- INSTRUCTIONS FOR THE TASK -
Counting only the lines below that contain the word "each", what is the total? Give it with no other words.
————————
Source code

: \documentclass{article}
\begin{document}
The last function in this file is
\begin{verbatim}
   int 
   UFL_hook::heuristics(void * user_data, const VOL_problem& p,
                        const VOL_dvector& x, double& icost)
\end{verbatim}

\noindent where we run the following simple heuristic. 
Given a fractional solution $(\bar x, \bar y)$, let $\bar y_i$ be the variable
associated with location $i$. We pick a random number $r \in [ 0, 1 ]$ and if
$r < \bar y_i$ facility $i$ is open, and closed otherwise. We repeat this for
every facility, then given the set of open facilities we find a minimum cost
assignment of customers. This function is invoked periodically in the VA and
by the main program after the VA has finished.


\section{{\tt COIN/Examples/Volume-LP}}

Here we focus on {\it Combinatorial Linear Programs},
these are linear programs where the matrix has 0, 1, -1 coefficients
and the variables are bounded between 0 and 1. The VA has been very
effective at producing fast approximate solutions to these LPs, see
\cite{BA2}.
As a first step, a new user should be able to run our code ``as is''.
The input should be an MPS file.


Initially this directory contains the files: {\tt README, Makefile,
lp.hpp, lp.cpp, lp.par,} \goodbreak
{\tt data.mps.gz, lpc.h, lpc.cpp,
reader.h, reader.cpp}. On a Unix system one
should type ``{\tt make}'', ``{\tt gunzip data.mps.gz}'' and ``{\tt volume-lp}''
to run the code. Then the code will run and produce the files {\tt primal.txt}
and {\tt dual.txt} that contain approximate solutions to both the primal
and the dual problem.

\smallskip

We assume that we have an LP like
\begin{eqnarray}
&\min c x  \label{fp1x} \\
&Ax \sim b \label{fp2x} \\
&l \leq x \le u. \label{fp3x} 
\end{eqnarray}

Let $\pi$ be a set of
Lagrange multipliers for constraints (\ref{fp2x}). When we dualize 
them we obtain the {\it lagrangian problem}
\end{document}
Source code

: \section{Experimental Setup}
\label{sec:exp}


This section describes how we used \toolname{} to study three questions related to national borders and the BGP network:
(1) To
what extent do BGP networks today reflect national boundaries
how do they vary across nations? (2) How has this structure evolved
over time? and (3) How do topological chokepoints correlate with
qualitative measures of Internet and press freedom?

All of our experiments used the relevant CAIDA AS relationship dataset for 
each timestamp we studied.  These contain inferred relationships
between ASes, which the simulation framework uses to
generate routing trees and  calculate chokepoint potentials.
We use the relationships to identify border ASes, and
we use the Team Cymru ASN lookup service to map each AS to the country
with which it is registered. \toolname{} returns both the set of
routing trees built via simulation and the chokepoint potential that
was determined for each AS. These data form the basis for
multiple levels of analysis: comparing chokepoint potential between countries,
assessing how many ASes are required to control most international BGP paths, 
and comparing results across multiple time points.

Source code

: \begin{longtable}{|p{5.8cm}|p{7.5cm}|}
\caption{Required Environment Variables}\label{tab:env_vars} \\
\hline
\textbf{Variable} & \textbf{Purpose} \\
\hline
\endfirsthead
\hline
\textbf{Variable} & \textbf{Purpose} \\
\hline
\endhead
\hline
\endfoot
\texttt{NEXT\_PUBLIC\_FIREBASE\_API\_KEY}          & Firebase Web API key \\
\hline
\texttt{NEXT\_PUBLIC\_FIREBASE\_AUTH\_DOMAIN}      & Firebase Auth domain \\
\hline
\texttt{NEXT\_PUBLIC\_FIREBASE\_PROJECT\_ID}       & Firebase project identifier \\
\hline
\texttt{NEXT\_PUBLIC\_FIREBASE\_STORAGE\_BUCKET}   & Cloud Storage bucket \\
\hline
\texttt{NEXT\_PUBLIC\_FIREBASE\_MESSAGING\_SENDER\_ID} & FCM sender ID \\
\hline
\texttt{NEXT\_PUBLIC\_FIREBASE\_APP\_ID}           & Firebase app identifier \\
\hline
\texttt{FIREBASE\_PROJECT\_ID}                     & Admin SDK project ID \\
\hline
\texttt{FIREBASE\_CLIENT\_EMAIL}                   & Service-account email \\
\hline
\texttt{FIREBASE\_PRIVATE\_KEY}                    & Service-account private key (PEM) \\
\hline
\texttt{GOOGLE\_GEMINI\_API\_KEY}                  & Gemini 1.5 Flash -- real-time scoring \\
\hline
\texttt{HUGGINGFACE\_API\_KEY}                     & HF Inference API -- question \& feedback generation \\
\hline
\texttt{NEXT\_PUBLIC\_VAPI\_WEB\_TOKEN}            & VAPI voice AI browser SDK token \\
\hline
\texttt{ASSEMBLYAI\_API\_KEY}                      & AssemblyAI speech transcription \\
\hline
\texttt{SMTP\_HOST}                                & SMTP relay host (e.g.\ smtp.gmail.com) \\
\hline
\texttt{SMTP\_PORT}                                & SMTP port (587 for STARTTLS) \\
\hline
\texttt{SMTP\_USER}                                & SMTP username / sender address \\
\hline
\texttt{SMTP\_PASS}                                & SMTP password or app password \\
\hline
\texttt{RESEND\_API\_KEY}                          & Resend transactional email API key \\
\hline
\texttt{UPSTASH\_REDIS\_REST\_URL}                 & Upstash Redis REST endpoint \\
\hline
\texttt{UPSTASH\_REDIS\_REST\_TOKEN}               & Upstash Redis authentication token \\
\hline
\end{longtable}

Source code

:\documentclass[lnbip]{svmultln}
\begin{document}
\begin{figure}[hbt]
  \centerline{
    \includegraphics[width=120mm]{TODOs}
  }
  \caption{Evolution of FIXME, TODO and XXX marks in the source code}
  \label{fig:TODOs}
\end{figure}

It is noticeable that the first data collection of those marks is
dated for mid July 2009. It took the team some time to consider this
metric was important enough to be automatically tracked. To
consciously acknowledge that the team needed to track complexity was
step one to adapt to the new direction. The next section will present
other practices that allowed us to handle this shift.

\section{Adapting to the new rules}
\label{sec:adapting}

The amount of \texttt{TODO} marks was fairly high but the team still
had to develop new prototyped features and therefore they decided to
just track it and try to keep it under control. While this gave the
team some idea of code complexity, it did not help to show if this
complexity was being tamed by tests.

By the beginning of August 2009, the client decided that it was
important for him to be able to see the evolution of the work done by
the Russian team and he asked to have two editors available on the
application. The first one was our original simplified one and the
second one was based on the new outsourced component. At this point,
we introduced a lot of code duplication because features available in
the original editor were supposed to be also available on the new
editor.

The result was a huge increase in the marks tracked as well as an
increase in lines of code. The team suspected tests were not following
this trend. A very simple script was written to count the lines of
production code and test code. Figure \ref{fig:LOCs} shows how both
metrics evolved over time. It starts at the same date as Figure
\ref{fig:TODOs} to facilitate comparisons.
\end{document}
————————
- SOLVED EXERCISE -
3